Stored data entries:
━━━━━━━━━━

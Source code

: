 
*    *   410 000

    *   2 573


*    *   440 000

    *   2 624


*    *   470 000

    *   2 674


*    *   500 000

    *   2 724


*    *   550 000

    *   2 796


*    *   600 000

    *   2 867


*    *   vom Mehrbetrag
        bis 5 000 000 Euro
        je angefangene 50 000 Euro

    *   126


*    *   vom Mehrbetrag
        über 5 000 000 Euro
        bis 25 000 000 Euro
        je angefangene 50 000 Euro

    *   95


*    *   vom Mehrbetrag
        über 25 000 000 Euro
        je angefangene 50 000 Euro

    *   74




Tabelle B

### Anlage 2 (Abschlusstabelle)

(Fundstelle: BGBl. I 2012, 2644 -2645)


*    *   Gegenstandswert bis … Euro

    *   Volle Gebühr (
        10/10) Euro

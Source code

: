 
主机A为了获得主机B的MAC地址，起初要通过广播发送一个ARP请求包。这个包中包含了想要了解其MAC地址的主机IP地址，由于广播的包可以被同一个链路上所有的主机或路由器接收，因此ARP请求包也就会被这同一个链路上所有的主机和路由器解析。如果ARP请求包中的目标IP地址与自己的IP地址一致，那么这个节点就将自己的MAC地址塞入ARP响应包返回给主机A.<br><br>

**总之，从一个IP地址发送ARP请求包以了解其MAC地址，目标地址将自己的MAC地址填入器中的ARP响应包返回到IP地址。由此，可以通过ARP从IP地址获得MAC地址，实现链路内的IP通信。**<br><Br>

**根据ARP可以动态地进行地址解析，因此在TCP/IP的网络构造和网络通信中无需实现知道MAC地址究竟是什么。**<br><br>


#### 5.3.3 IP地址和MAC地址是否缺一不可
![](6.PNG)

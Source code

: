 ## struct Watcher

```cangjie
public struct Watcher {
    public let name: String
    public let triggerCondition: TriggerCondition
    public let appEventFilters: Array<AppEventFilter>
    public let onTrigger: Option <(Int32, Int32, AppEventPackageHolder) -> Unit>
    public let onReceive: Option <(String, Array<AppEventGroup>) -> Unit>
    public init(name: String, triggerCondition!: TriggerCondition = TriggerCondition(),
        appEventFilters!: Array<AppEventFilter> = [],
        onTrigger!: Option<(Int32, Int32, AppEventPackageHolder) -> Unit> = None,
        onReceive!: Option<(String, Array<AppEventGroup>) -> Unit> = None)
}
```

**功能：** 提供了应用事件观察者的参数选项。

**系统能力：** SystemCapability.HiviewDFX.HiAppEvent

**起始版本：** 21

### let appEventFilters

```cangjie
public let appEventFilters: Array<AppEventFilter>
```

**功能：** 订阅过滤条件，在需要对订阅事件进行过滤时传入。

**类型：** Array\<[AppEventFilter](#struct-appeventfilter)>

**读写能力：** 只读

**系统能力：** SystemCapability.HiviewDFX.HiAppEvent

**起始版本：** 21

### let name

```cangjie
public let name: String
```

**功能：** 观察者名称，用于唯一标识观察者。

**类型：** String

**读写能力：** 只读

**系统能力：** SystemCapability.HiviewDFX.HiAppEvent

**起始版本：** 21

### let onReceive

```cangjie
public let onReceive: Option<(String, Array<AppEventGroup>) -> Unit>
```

━━━━━━━━━━

What you should do:
What you return should be the lines from the start of the data through the line with "主机A为了获得主机B的MAC", quoted exactly and nothing more.

Final answer:
Source code

: 
*    *   410 000

    *   2 573


*    *   440 000

    *   2 624


*    *   470 000

    *   2 674


*    *   500 000

    *   2 724


*    *   550 000

    *   2 796


*    *   600 000

    *   2 867


*    *   vom Mehrbetrag
        bis 5 000 000 Euro
        je angefangene 50 000 Euro

    *   126


*    *   vom Mehrbetrag
        über 5 000 000 Euro
        bis 25 000 000 Euro
        je angefangene 50 000 Euro

    *   95


*    *   vom Mehrbetrag
        über 25 000 000 Euro
        je angefangene 50 000 Euro

    *   74




Tabelle B

### Anlage 2 (Abschlusstabelle)

(Fundstelle: BGBl. I 2012, 2644 -2645)


*    *   Gegenstandswert bis … Euro

    *   Volle Gebühr (
        10/10) Euro

Source code

: 
主机A为了获得主机B的MAC地址，起初要通过广播发送一个ARP请求包。这个包中包含了想要了解其MAC地址的主机IP地址，由于广播的包可以被同一个链路上所有的主机或路由器接收，因此ARP请求包也就会被这同一个链路上所有的主机和路由器解析。如果ARP请求包中的目标IP地址与自己的IP地址一致，那么这个节点就将自己的MAC地址塞入ARP响应包返回给主机A.<br><br>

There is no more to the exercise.